“Mascaras: The Other Faces Of Mexico” Exhibition

Cavin-Morris Gallery

poster for “Mascaras: The Other Faces Of Mexico” Exhibition
[Image: Masks, Chontal, Guerrero, 700-300 BCE, Alabaster, 4.25 x 3 x 1 in.]

This event has ended.

The oldest known wooden Mexican mask is in New York’s American Museum of Natural History carved by an Olmec artisan somewhere between 1200 – 400 BCE. There were undoubtedly others, but wooden artifacts do not last long in Central America. An early 20th Century mask that has survived is considered to be of venerable age. We are pleased to have many such pieces in MASCARAS: The Other Faces of Mexico at Cavin-Morris Gallery.

There has not been a major Mexican mask exhibition in New York City since at least the 1970s.

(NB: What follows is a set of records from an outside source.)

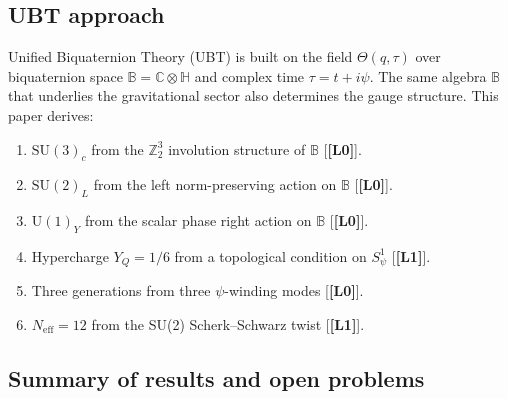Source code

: \documentclass[12pt,a4paper]{article}
\theoremstyle{definition}
\theoremstyle{remark}
\newcommand{\SU}[1]{\mathrm{SU}(#1)}
\newcommand{\UU}[1]{\mathrm{U}(#1)}
\newcommand{\Bq}{\mathbb{C}\otimes\mathbb{H}}
\newcommand{\Lone}{\textbf{[L1]}}
\newcommand{\Lzero}{\textbf{[L0]}}
\begin{document}
\subsection{UBT approach}

Unified Biquaternion Theory (UBT) \cite{jaros2026gr} is built on the field
$\Theta(q,\tau)$ over biquaternion space $\mathbb{B} = \Bq$
and complex time $\tau = t + i\psi$.
The same algebra $\mathbb{B}$ that underlies the gravitational sector
also determines the gauge structure.
This paper derives:
\begin{enumerate}
\item $\SU{3}_c$ from the $\mathbb{Z}_2^3$ involution structure of $\mathbb{B}$ [\Lzero].
\item $\SU{2}_L$ from the left norm-preserving action on $\mathbb{B}$ [\Lzero].
\item $\UU{1}_Y$ from the scalar phase right action on $\mathbb{B}$ [\Lzero].
\item Hypercharge $Y_Q = 1/6$ from a topological condition on $S^1_\psi$ [\Lone].
\item Three generations from three $\psi$-winding modes [\Lzero].
\item $N_{\mathrm{eff}} = 12$ from the SU(2) Scherk--Schwarz twist [\Lone].
\end{enumerate}

\subsection{Summary of results and open problems}
\end{document}
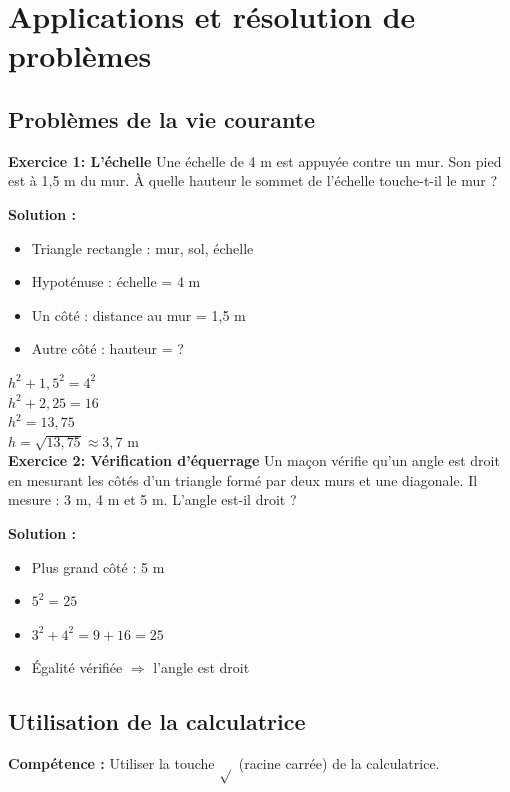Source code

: \section{Applications et résolution de problèmes}

\subsection{Problèmes de la vie courante}

\begin{exercisebox}
\textbf{Exercice 1: L'échelle}
Une échelle de 4 m est appuyée contre un mur. Son pied est à 1,5 m du mur. À quelle hauteur le sommet de l'échelle touche-t-il le mur ?

\textbf{Solution :}
\begin{itemize}
    \item Triangle rectangle : mur, sol, échelle
    \item Hypoténuse : échelle = 4 m
    \item Un côté : distance au mur = 1,5 m
    \item Autre côté : hauteur = ?
\end{itemize}

$h^2 + 1,5^2 = 4^2$\\
$h^2 + 2,25 = 16$\\
$h^2 = 13,75$\\
$h = \sqrt{13,75} \approx 3,7$ m
\\

\textbf{Exercice 2: Vérification d'équerrage}
Un maçon vérifie qu'un angle est droit en mesurant les côtés d'un triangle formé par deux murs et une diagonale. Il mesure : 3 m, 4 m et 5 m. L'angle est-il droit ?

\textbf{Solution :}
\begin{itemize}
	\item Plus grand côté : 5 m
	\item $5^2 = 25$
	\item $3^2 + 4^2 = 9 + 16 = 25$
	\item Égalité vérifiée $\Rightarrow$ l'angle est droit
\end{itemize}
\end{exercisebox}

\subsection{Utilisation de la calculatrice}

\textbf{Compétence :} Utiliser la touche $\sqrt{}$ (racine carrée) de la calculatrice.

Robert Bishop, then Director of the American Folk Art Museum had asked Cavin-Morris to curate one, but he passed away before the show could be realized. There has been an unfortunate gap in the exposure of this fascinating American art form on the East Coast.

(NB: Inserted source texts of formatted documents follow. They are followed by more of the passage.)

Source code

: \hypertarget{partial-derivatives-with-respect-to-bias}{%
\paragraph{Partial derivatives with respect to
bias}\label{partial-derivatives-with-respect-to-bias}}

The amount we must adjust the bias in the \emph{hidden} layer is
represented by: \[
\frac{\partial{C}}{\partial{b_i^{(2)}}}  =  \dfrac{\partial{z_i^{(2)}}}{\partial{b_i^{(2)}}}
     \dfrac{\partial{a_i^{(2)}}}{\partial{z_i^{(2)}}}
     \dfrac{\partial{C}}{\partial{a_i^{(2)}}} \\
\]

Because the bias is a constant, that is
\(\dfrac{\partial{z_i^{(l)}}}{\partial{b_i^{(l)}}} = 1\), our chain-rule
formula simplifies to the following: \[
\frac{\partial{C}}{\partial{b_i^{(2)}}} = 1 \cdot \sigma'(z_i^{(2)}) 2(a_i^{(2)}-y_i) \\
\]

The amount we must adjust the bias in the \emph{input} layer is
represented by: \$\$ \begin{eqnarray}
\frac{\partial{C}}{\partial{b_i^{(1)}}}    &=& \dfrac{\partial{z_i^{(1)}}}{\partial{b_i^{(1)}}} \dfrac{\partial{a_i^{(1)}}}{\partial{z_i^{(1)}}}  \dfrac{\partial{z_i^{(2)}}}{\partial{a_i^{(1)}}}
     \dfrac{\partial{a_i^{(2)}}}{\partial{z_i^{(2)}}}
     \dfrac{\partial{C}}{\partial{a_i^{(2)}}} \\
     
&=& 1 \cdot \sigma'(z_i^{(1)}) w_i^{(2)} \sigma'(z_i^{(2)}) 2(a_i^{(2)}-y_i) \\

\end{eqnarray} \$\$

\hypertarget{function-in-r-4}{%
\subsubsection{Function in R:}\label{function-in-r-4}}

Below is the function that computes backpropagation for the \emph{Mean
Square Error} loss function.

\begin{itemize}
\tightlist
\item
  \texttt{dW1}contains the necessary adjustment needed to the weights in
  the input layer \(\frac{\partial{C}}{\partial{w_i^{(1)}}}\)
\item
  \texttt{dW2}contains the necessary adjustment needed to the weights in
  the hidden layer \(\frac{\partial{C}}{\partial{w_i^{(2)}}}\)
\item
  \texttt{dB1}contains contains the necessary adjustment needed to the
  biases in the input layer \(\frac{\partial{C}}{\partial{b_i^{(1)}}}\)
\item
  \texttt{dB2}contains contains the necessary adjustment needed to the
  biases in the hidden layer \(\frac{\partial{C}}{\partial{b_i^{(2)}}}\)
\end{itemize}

It has taken almost forty years for Cavin-Morris to gather together a collection of masks that would reintroduce this art form to the public in an authentic and qualitatively high presentation.

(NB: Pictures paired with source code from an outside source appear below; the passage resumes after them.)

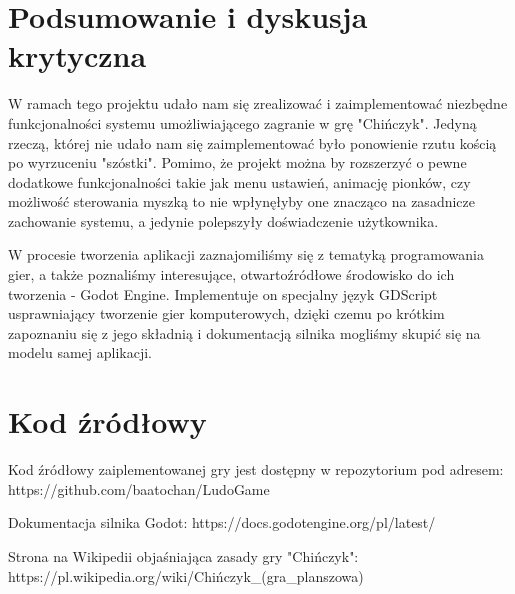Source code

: \documentclass[conference]{IEEEtran}
\begin{document}
\section{Podsumowanie i dyskusja krytyczna}
W ramach tego projektu udało nam się zrealizować i zaimplementować niezbędne funkcjonalności systemu umożliwiającego zagranie w grę "Chińczyk". Jedyną rzeczą, której nie udało nam się zaimplementować było ponowienie rzutu kością po wyrzuceniu "szóstki". Pomimo, że projekt można by rozszerzyć o pewne dodatkowe funkcjonalności takie jak menu ustawień, animację pionków, czy możliwość sterowania myszką to nie wpłynęłyby one znacząco na zasadnicze zachowanie systemu, a jedynie polepszyły doświadczenie użytkownika. \par
W procesie tworzenia aplikacji zaznajomiliśmy się z tematyką programowania gier, a także poznaliśmy interesujące, otwartoźródłowe środowisko do ich tworzenia - Godot Engine. Implementuje on specjalny język GDScript usprawniający tworzenie gier komputerowych, dzięki czemu po krótkim zapoznaniu się z jego składnią i dokumentacją silnika mogliśmy skupić się na modelu samej aplikacji.

\section*{Kod źródłowy}
Kod źródłowy zaiplementowanej gry jest dostępny w repozytorium pod adresem: https://github.com/baatochan/LudoGame

\begin{thebibliography}{00}
Dokumentacja silnika Godot: https://docs.godotengine.org/pl/latest/

Strona na Wikipedii objaśniająca zasady gry "Chińczyk": https://pl.wikipedia.org/wiki/Chińczyk\_(gra\_planszowa)

\end{thebibliography}
\end{document}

Mexican masks have canons of form and content but, unlike African or Indonesian masks for example, idiosyncratic styles by artists are accepted. Whether urban or provincial, a great deal of personal interpretation and improvisation is encouraged.

The masks in this exhibition date from the turn of the 20th Century to the early 1970’s. They range from variations on classic human types like conquistadors and sacred clowns to bull-devils and anthropomorphic jaguars. For comparison we have also included some Pre-Columbian ceramic and stone heads and faces, including an unusual Olmec stone mask, and a ceramic skull mask from Colima in West Mexico. These masks contain the syncretic history of the Americas, often combining Native American, European, and African iconographies. Some have shamanistic references, and some are purely Colonial. Many similar forms are still being danced across Mexico and the South-Western United States today. We are also delighted to have two photographs in the exhibition by noted photographer Phyllis Galembo from her most recent publication: Mexico Masks/Rituals (Radius Books/D.A.P.)

We view this exhibition as an important introduction to a vital and deep culture, ancient in roots and vital in contemporary times; a truly American version of an ancient art form.